Collected data
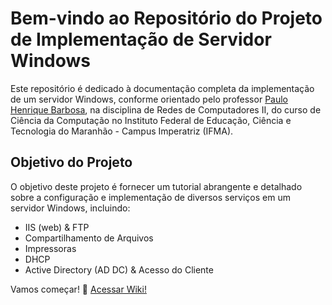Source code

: # Bem-vindo ao Repositório do Projeto de Implementação de Servidor Windows

Este repositório é dedicado à documentação completa da implementação de um servidor Windows, conforme orientado pelo professor [Paulo Henrique Barbosa](https://github.com/agenteph), na disciplina de Redes de Computadores II, do curso de Ciência da Computação no Instituto Federal de Educação, Ciência e Tecnologia do Maranhão - Campus Imperatriz (IFMA).

## Objetivo do Projeto

O objetivo deste projeto é fornecer um tutorial abrangente e detalhado sobre a configuração e implementação de diversos serviços em um servidor Windows, incluindo:

- IIS (web) & FTP
- Compartilhamento de Arquivos
- Impressoras
- DHCP
- Active Directory (AD DC) & Acesso do Cliente

Vamos começar! 🚀  [Acessar Wiki!](https://github.com/laillagaleno/windows-server-tutorial/wiki)
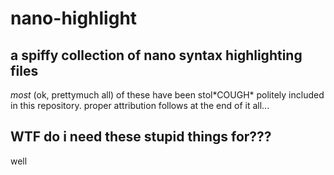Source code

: nano-highlight
==============

a spiffy collection of nano syntax highlighting files
-----------------------------------------------------

*most* (ok, prettymuch all) of these have been stol\*COUGH\* politely included in this repository.  proper 
attribution follows at the end of it all...

WTF do i need these stupid things for???
----------------------------------------

well 

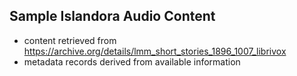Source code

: ## Sample Islandora Audio Content

* content retrieved from https://archive.org/details/lmm_short_stories_1896_1007_librivox
* metadata records derived from available information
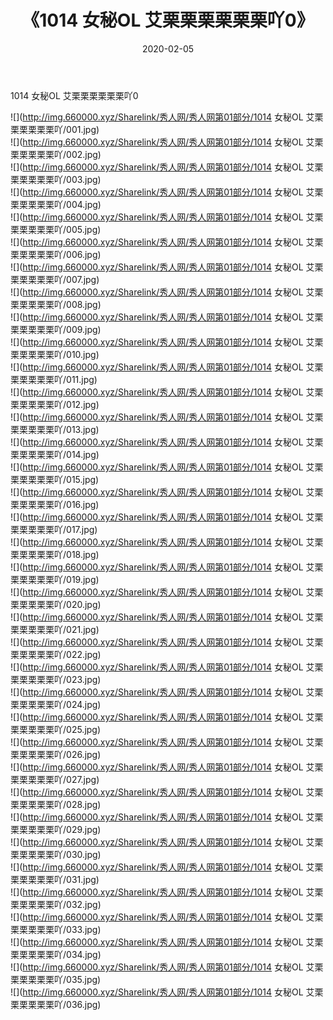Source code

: ﻿---
layout: post
title:  《1014 女秘OL 艾栗栗栗栗栗栗吖0》
date:   2020-02-05
img: http://img.660000.xyz/Sharelink/秀人网/秀人网第01部分/1014 女秘OL 艾栗栗栗栗栗栗吖0/000.jpg
categories: [美女, 清纯, 唯美]
---

1014 女秘OL 艾栗栗栗栗栗栗吖0

  ![](http://img.660000.xyz/Sharelink/秀人网/秀人网第01部分/1014 女秘OL 艾栗栗栗栗栗栗吖/001.jpg) <br> ![](http://img.660000.xyz/Sharelink/秀人网/秀人网第01部分/1014 女秘OL 艾栗栗栗栗栗栗吖/002.jpg) <br> ![](http://img.660000.xyz/Sharelink/秀人网/秀人网第01部分/1014 女秘OL 艾栗栗栗栗栗栗吖/003.jpg) <br> ![](http://img.660000.xyz/Sharelink/秀人网/秀人网第01部分/1014 女秘OL 艾栗栗栗栗栗栗吖/004.jpg) <br> ![](http://img.660000.xyz/Sharelink/秀人网/秀人网第01部分/1014 女秘OL 艾栗栗栗栗栗栗吖/005.jpg) <br> ![](http://img.660000.xyz/Sharelink/秀人网/秀人网第01部分/1014 女秘OL 艾栗栗栗栗栗栗吖/006.jpg) <br> ![](http://img.660000.xyz/Sharelink/秀人网/秀人网第01部分/1014 女秘OL 艾栗栗栗栗栗栗吖/007.jpg) <br> ![](http://img.660000.xyz/Sharelink/秀人网/秀人网第01部分/1014 女秘OL 艾栗栗栗栗栗栗吖/008.jpg) <br> ![](http://img.660000.xyz/Sharelink/秀人网/秀人网第01部分/1014 女秘OL 艾栗栗栗栗栗栗吖/009.jpg) <br> ![](http://img.660000.xyz/Sharelink/秀人网/秀人网第01部分/1014 女秘OL 艾栗栗栗栗栗栗吖/010.jpg) <br> ![](http://img.660000.xyz/Sharelink/秀人网/秀人网第01部分/1014 女秘OL 艾栗栗栗栗栗栗吖/011.jpg) <br> ![](http://img.660000.xyz/Sharelink/秀人网/秀人网第01部分/1014 女秘OL 艾栗栗栗栗栗栗吖/012.jpg) <br> ![](http://img.660000.xyz/Sharelink/秀人网/秀人网第01部分/1014 女秘OL 艾栗栗栗栗栗栗吖/013.jpg) <br> ![](http://img.660000.xyz/Sharelink/秀人网/秀人网第01部分/1014 女秘OL 艾栗栗栗栗栗栗吖/014.jpg) <br> ![](http://img.660000.xyz/Sharelink/秀人网/秀人网第01部分/1014 女秘OL 艾栗栗栗栗栗栗吖/015.jpg) <br> ![](http://img.660000.xyz/Sharelink/秀人网/秀人网第01部分/1014 女秘OL 艾栗栗栗栗栗栗吖/016.jpg) <br> ![](http://img.660000.xyz/Sharelink/秀人网/秀人网第01部分/1014 女秘OL 艾栗栗栗栗栗栗吖/017.jpg) <br> ![](http://img.660000.xyz/Sharelink/秀人网/秀人网第01部分/1014 女秘OL 艾栗栗栗栗栗栗吖/018.jpg) <br> ![](http://img.660000.xyz/Sharelink/秀人网/秀人网第01部分/1014 女秘OL 艾栗栗栗栗栗栗吖/019.jpg) <br> ![](http://img.660000.xyz/Sharelink/秀人网/秀人网第01部分/1014 女秘OL 艾栗栗栗栗栗栗吖/020.jpg) <br> ![](http://img.660000.xyz/Sharelink/秀人网/秀人网第01部分/1014 女秘OL 艾栗栗栗栗栗栗吖/021.jpg) <br> ![](http://img.660000.xyz/Sharelink/秀人网/秀人网第01部分/1014 女秘OL 艾栗栗栗栗栗栗吖/022.jpg) <br> ![](http://img.660000.xyz/Sharelink/秀人网/秀人网第01部分/1014 女秘OL 艾栗栗栗栗栗栗吖/023.jpg) <br> ![](http://img.660000.xyz/Sharelink/秀人网/秀人网第01部分/1014 女秘OL 艾栗栗栗栗栗栗吖/024.jpg) <br> ![](http://img.660000.xyz/Sharelink/秀人网/秀人网第01部分/1014 女秘OL 艾栗栗栗栗栗栗吖/025.jpg) <br> ![](http://img.660000.xyz/Sharelink/秀人网/秀人网第01部分/1014 女秘OL 艾栗栗栗栗栗栗吖/026.jpg) <br> ![](http://img.660000.xyz/Sharelink/秀人网/秀人网第01部分/1014 女秘OL 艾栗栗栗栗栗栗吖/027.jpg) <br> ![](http://img.660000.xyz/Sharelink/秀人网/秀人网第01部分/1014 女秘OL 艾栗栗栗栗栗栗吖/028.jpg) <br> ![](http://img.660000.xyz/Sharelink/秀人网/秀人网第01部分/1014 女秘OL 艾栗栗栗栗栗栗吖/029.jpg) <br> ![](http://img.660000.xyz/Sharelink/秀人网/秀人网第01部分/1014 女秘OL 艾栗栗栗栗栗栗吖/030.jpg) <br> ![](http://img.660000.xyz/Sharelink/秀人网/秀人网第01部分/1014 女秘OL 艾栗栗栗栗栗栗吖/031.jpg) <br> ![](http://img.660000.xyz/Sharelink/秀人网/秀人网第01部分/1014 女秘OL 艾栗栗栗栗栗栗吖/032.jpg) <br> ![](http://img.660000.xyz/Sharelink/秀人网/秀人网第01部分/1014 女秘OL 艾栗栗栗栗栗栗吖/033.jpg) <br> ![](http://img.660000.xyz/Sharelink/秀人网/秀人网第01部分/1014 女秘OL 艾栗栗栗栗栗栗吖/034.jpg) <br> ![](http://img.660000.xyz/Sharelink/秀人网/秀人网第01部分/1014 女秘OL 艾栗栗栗栗栗栗吖/035.jpg) <br> ![](http://img.660000.xyz/Sharelink/秀人网/秀人网第01部分/1014 女秘OL 艾栗栗栗栗栗栗吖/036.jpg) <br>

● BRIEF: Skip the images and restate each record above word for word.

● WRITTEN ANSWER:
Source code

: # Bem-vindo ao Repositório do Projeto de Implementação de Servidor Windows

Este repositório é dedicado à documentação completa da implementação de um servidor Windows, conforme orientado pelo professor [Paulo Henrique Barbosa](https://github.com/agenteph), na disciplina de Redes de Computadores II, do curso de Ciência da Computação no Instituto Federal de Educação, Ciência e Tecnologia do Maranhão - Campus Imperatriz (IFMA).

## Objetivo do Projeto

O objetivo deste projeto é fornecer um tutorial abrangente e detalhado sobre a configuração e implementação de diversos serviços em um servidor Windows, incluindo:

- IIS (web) & FTP
- Compartilhamento de Arquivos
- Impressoras
- DHCP
- Active Directory (AD DC) & Acesso do Cliente

Vamos começar! 🚀  [Acessar Wiki!](https://github.com/laillagaleno/windows-server-tutorial/wiki)
Source code

: nano-highlight
==============

a spiffy collection of nano syntax highlighting files
-----------------------------------------------------

*most* (ok, prettymuch all) of these have been stol\*COUGH\* politely included in this repository.  proper 
attribution follows at the end of it all...

WTF do i need these stupid things for???
----------------------------------------

well 

Source code

: ## Sample Islandora Audio Content

* content retrieved from https://archive.org/details/lmm_short_stories_1896_1007_librivox
* metadata records derived from available information
Source code

: ﻿---
layout: post
title:  《1014 女秘OL 艾栗栗栗栗栗栗吖0》
date:   2020-02-05
img: http://img.660000.xyz/Sharelink/秀人网/秀人网第01部分/1014 女秘OL 艾栗栗栗栗栗栗吖0/000.jpg
categories: [美女, 清纯, 唯美]
---

1014 女秘OL 艾栗栗栗栗栗栗吖0

  ![](http://img.660000.xyz/Sharelink/秀人网/秀人网第01部分/1014 女秘OL 艾栗栗栗栗栗栗吖/001.jpg) <br> ![](http://img.660000.xyz/Sharelink/秀人网/秀人网第01部分/1014 女秘OL 艾栗栗栗栗栗栗吖/002.jpg) <br> ![](http://img.660000.xyz/Sharelink/秀人网/秀人网第01部分/1014 女秘OL 艾栗栗栗栗栗栗吖/003.jpg) <br> ![](http://img.660000.xyz/Sharelink/秀人网/秀人网第01部分/1014 女秘OL 艾栗栗栗栗栗栗吖/004.jpg) <br> ![](http://img.660000.xyz/Sharelink/秀人网/秀人网第01部分/1014 女秘OL 艾栗栗栗栗栗栗吖/005.jpg) <br> ![](http://img.660000.xyz/Sharelink/秀人网/秀人网第01部分/1014 女秘OL 艾栗栗栗栗栗栗吖/006.jpg) <br> ![](http://img.660000.xyz/Sharelink/秀人网/秀人网第01部分/1014 女秘OL 艾栗栗栗栗栗栗吖/007.jpg) <br> ![](http://img.660000.xyz/Sharelink/秀人网/秀人网第01部分/1014 女秘OL 艾栗栗栗栗栗栗吖/008.jpg) <br> ![](http://img.660000.xyz/Sharelink/秀人网/秀人网第01部分/1014 女秘OL 艾栗栗栗栗栗栗吖/009.jpg) <br> ![](http://img.660000.xyz/Sharelink/秀人网/秀人网第01部分/1014 女秘OL 艾栗栗栗栗栗栗吖/010.jpg) <br> ![](http://img.660000.xyz/Sharelink/秀人网/秀人网第01部分/1014 女秘OL 艾栗栗栗栗栗栗吖/011.jpg) <br> ![](http://img.660000.xyz/Sharelink/秀人网/秀人网第01部分/1014 女秘OL 艾栗栗栗栗栗栗吖/012.jpg) <br> ![](http://img.660000.xyz/Sharelink/秀人网/秀人网第01部分/1014 女秘OL 艾栗栗栗栗栗栗吖/013.jpg) <br> ![](http://img.660000.xyz/Sharelink/秀人网/秀人网第01部分/1014 女秘OL 艾栗栗栗栗栗栗吖/014.jpg) <br> ![](http://img.660000.xyz/Sharelink/秀人网/秀人网第01部分/1014 女秘OL 艾栗栗栗栗栗栗吖/015.jpg) <br> ![](http://img.660000.xyz/Sharelink/秀人网/秀人网第01部分/1014 女秘OL 艾栗栗栗栗栗栗吖/016.jpg) <br> ![](http://img.660000.xyz/Sharelink/秀人网/秀人网第01部分/1014 女秘OL 艾栗栗栗栗栗栗吖/017.jpg) <br> ![](http://img.660000.xyz/Sharelink/秀人网/秀人网第01部分/1014 女秘OL 艾栗栗栗栗栗栗吖/018.jpg) <br> ![](http://img.660000.xyz/Sharelink/秀人网/秀人网第01部分/1014 女秘OL 艾栗栗栗栗栗栗吖/019.jpg) <br> ![](http://img.660000.xyz/Sharelink/秀人网/秀人网第01部分/1014 女秘OL 艾栗栗栗栗栗栗吖/020.jpg) <br> ![](http://img.660000.xyz/Sharelink/秀人网/秀人网第01部分/1014 女秘OL 艾栗栗栗栗栗栗吖/021.jpg) <br> ![](http://img.660000.xyz/Sharelink/秀人网/秀人网第01部分/1014 女秘OL 艾栗栗栗栗栗栗吖/022.jpg) <br> ![](http://img.660000.xyz/Sharelink/秀人网/秀人网第01部分/1014 女秘OL 艾栗栗栗栗栗栗吖/023.jpg) <br> ![](http://img.660000.xyz/Sharelink/秀人网/秀人网第01部分/1014 女秘OL 艾栗栗栗栗栗栗吖/024.jpg) <br> ![](http://img.660000.xyz/Sharelink/秀人网/秀人网第01部分/1014 女秘OL 艾栗栗栗栗栗栗吖/025.jpg) <br> ![](http://img.660000.xyz/Sharelink/秀人网/秀人网第01部分/1014 女秘OL 艾栗栗栗栗栗栗吖/026.jpg) <br> ![](http://img.660000.xyz/Sharelink/秀人网/秀人网第01部分/1014 女秘OL 艾栗栗栗栗栗栗吖/027.jpg) <br> ![](http://img.660000.xyz/Sharelink/秀人网/秀人网第01部分/1014 女秘OL 艾栗栗栗栗栗栗吖/028.jpg) <br> ![](http://img.660000.xyz/Sharelink/秀人网/秀人网第01部分/1014 女秘OL 艾栗栗栗栗栗栗吖/029.jpg) <br> ![](http://img.660000.xyz/Sharelink/秀人网/秀人网第01部分/1014 女秘OL 艾栗栗栗栗栗栗吖/030.jpg) <br> ![](http://img.660000.xyz/Sharelink/秀人网/秀人网第01部分/1014 女秘OL 艾栗栗栗栗栗栗吖/031.jpg) <br> ![](http://img.660000.xyz/Sharelink/秀人网/秀人网第01部分/1014 女秘OL 艾栗栗栗栗栗栗吖/032.jpg) <br> ![](http://img.660000.xyz/Sharelink/秀人网/秀人网第01部分/1014 女秘OL 艾栗栗栗栗栗栗吖/033.jpg) <br> ![](http://img.660000.xyz/Sharelink/秀人网/秀人网第01部分/1014 女秘OL 艾栗栗栗栗栗栗吖/034.jpg) <br> ![](http://img.660000.xyz/Sharelink/秀人网/秀人网第01部分/1014 女秘OL 艾栗栗栗栗栗栗吖/035.jpg) <br> ![](http://img.660000.xyz/Sharelink/秀人网/秀人网第01部分/1014 女秘OL 艾栗栗栗栗栗栗吖/036.jpg) <br>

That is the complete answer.